Somewhere below is a line with "### Configure the credentials" and, later, a line with "It is essential"; repeat those two lines and all the lines between them, exactly as they are.
=== Section Start ===
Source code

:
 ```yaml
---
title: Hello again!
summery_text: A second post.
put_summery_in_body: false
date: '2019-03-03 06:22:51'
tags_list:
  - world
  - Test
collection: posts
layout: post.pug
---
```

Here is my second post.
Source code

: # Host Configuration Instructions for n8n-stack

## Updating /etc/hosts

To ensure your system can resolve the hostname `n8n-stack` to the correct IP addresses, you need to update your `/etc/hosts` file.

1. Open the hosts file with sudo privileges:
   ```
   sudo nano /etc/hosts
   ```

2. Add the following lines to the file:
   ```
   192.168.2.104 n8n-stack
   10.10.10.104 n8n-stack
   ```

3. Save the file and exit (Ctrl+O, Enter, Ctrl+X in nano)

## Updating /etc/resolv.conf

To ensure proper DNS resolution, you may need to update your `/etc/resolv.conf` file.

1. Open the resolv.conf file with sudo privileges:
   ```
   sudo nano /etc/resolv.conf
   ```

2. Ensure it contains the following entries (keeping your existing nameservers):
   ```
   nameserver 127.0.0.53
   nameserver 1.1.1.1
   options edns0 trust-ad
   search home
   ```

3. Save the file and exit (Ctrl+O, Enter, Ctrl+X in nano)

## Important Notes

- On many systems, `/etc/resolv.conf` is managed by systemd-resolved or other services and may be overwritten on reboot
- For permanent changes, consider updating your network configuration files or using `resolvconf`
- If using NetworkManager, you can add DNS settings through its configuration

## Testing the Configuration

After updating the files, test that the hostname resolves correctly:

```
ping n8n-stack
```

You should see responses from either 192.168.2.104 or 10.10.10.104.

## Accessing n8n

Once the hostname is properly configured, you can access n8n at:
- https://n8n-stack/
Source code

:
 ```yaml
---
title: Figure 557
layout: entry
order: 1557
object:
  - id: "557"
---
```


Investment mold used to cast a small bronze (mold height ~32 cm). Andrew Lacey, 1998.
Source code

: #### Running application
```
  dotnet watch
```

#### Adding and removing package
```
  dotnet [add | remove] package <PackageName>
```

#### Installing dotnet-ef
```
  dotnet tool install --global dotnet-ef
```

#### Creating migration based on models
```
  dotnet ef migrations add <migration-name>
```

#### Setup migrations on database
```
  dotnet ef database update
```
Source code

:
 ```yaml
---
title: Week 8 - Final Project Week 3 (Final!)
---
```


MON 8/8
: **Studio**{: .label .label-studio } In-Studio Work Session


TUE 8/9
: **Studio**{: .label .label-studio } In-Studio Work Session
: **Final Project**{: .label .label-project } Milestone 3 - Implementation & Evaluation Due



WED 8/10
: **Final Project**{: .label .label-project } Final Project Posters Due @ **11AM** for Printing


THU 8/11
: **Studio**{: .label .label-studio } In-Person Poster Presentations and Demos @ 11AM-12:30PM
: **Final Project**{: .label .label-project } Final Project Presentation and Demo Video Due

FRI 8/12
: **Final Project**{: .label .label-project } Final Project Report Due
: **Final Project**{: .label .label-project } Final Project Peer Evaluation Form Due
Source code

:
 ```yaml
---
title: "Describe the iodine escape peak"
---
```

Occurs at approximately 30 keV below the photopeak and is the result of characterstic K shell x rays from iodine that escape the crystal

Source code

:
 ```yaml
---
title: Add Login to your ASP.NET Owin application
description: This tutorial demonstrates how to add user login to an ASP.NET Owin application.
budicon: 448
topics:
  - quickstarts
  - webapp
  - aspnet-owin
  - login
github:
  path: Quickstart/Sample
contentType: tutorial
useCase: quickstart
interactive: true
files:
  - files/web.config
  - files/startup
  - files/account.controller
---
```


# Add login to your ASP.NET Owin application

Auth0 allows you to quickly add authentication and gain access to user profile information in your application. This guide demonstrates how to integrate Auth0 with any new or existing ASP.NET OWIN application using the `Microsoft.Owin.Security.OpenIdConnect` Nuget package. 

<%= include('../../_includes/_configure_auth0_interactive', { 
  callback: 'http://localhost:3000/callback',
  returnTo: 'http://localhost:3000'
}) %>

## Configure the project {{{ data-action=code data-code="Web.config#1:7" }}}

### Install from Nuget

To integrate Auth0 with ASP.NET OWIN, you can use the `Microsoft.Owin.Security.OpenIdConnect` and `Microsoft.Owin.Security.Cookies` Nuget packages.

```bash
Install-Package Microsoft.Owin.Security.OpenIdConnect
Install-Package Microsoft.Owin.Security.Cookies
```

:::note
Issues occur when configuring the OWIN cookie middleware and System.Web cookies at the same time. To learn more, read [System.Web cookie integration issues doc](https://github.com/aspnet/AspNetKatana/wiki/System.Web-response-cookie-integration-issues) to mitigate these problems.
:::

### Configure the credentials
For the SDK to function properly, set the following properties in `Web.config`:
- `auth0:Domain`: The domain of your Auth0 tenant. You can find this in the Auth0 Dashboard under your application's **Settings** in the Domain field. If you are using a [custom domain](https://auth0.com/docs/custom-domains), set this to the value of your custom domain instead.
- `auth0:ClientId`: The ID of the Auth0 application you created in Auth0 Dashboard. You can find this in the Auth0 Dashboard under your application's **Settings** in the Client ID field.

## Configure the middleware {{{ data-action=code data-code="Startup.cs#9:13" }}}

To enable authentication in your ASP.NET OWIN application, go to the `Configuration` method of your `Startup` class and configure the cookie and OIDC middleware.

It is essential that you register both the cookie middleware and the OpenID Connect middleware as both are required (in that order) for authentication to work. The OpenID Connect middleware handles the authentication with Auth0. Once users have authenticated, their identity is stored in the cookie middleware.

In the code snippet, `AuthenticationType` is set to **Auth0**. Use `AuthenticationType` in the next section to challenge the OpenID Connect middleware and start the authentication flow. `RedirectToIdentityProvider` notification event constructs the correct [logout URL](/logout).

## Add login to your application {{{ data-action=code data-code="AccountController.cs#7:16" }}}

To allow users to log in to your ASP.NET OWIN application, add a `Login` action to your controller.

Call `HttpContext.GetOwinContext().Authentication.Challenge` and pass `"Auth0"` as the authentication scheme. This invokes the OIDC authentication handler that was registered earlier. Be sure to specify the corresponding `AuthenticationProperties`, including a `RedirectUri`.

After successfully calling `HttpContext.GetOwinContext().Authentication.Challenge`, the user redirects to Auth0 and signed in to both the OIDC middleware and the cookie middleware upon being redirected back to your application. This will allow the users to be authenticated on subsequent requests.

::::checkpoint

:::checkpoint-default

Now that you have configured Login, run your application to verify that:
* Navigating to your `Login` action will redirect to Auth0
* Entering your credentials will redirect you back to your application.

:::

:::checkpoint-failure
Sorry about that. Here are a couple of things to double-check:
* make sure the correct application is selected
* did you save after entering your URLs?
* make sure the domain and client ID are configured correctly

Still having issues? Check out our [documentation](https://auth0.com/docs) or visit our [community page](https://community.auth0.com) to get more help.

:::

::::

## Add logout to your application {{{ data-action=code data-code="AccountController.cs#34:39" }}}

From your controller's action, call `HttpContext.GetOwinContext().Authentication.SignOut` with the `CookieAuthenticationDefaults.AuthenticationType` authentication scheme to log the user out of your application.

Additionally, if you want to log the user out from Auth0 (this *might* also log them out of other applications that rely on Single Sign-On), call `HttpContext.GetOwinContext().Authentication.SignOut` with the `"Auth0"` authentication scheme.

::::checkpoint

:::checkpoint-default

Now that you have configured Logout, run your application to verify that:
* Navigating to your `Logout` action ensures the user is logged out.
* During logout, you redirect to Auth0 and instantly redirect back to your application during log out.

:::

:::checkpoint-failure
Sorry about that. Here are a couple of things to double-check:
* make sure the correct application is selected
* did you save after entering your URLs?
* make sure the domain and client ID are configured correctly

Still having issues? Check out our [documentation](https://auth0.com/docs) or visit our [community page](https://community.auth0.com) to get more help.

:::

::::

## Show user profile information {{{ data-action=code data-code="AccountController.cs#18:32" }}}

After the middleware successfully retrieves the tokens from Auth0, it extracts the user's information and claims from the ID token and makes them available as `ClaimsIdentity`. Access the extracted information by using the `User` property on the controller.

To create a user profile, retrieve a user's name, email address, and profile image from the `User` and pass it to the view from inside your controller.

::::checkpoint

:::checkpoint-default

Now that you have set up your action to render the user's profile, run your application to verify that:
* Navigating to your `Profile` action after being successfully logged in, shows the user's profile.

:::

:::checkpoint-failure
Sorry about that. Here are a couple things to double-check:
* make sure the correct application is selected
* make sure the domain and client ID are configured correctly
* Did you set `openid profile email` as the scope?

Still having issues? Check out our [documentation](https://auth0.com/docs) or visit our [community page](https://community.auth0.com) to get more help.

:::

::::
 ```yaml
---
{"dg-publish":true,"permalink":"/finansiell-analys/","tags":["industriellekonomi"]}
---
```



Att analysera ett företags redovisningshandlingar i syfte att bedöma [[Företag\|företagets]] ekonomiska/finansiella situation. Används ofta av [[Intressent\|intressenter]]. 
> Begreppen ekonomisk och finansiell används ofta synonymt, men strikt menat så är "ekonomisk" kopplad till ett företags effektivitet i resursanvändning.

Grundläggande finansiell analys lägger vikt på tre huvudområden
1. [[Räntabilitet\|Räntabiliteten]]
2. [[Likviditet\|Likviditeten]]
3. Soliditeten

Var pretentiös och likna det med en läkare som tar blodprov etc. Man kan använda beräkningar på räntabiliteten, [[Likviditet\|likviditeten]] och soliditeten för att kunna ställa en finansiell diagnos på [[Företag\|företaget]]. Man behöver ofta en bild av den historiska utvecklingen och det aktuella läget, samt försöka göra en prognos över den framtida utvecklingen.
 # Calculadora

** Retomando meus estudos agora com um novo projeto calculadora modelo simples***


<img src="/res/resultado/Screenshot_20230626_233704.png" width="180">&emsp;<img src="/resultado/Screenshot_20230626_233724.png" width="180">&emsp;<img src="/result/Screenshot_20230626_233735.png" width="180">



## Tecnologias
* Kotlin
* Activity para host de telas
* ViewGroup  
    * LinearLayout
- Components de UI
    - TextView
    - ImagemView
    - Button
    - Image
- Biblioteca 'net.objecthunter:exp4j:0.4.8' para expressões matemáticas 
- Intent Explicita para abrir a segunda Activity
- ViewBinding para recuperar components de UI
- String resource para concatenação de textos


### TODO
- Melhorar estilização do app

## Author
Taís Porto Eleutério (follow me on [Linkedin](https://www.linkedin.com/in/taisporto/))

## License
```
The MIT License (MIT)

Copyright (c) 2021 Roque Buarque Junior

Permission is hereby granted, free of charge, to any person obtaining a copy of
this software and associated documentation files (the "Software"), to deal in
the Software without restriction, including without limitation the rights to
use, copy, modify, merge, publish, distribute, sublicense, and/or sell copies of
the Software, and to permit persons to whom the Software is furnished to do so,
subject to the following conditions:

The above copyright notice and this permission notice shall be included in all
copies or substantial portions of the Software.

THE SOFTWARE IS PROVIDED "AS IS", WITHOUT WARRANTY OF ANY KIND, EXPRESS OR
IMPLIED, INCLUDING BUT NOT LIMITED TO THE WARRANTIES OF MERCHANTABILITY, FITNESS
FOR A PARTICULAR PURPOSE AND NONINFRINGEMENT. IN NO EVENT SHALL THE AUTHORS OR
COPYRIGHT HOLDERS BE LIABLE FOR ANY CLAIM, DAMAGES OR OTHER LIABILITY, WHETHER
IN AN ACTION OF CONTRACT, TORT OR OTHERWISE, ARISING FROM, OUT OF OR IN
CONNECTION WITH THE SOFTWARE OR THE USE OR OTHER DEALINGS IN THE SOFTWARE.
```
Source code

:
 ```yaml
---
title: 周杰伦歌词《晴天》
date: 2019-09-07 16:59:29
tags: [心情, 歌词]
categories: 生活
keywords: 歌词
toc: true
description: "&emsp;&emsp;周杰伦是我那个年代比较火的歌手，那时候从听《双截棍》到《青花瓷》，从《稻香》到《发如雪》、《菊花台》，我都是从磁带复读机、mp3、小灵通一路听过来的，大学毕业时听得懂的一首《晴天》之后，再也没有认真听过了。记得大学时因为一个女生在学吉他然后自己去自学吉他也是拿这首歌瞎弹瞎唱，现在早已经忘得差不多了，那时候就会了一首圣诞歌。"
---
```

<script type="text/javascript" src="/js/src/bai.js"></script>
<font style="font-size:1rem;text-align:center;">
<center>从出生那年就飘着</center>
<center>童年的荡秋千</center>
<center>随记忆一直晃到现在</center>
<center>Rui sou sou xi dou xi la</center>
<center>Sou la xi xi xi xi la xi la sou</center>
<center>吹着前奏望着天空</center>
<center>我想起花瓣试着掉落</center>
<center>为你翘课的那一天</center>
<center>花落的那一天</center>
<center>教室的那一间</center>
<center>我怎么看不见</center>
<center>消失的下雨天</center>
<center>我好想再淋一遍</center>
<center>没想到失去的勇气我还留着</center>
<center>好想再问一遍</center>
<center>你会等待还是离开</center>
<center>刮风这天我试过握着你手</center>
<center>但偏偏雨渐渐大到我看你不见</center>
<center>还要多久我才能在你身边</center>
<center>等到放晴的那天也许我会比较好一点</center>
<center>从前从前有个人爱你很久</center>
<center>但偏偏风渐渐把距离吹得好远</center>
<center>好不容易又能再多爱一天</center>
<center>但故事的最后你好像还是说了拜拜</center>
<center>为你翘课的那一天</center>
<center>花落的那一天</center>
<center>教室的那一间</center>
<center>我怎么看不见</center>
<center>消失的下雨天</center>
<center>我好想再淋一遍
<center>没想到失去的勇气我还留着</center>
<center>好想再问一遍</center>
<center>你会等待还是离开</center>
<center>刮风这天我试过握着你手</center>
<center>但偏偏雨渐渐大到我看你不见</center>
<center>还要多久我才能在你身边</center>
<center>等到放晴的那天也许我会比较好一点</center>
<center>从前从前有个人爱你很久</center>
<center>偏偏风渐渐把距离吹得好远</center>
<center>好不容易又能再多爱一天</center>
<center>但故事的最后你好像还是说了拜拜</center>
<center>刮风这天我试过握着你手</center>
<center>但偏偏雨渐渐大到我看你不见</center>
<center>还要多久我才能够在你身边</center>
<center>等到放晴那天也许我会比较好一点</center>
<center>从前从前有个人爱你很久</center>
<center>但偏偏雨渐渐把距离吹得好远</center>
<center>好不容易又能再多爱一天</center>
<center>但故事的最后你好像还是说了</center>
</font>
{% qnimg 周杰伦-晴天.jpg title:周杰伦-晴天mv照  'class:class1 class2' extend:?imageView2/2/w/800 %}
=== Section End ===
SOLUTION TO THIS TASK:
### Configure the credentials
For the SDK to function properly, set the following properties in `Web.config`:
- `auth0:Domain`: The domain of your Auth0 tenant. You can find this in the Auth0 Dashboard under your application's **Settings** in the Domain field. If you are using a [custom domain](https://auth0.com/docs/custom-domains), set this to the value of your custom domain instead.
- `auth0:ClientId`: The ID of the Auth0 application you created in Auth0 Dashboard. You can find this in the Auth0 Dashboard under your application's **Settings** in the Client ID field.

## Configure the middleware {{{ data-action=code data-code="Startup.cs#9:13" }}}

To enable authentication in your ASP.NET OWIN application, go to the `Configuration` method of your `Startup` class and configure the cookie and OIDC middleware.

It is essential that you register both the cookie middleware and the OpenID Connect middleware as both are required (in that order) for authentication to work. The OpenID Connect middleware handles the authentication with Auth0. Once users have authenticated, their identity is stored in the cookie middleware.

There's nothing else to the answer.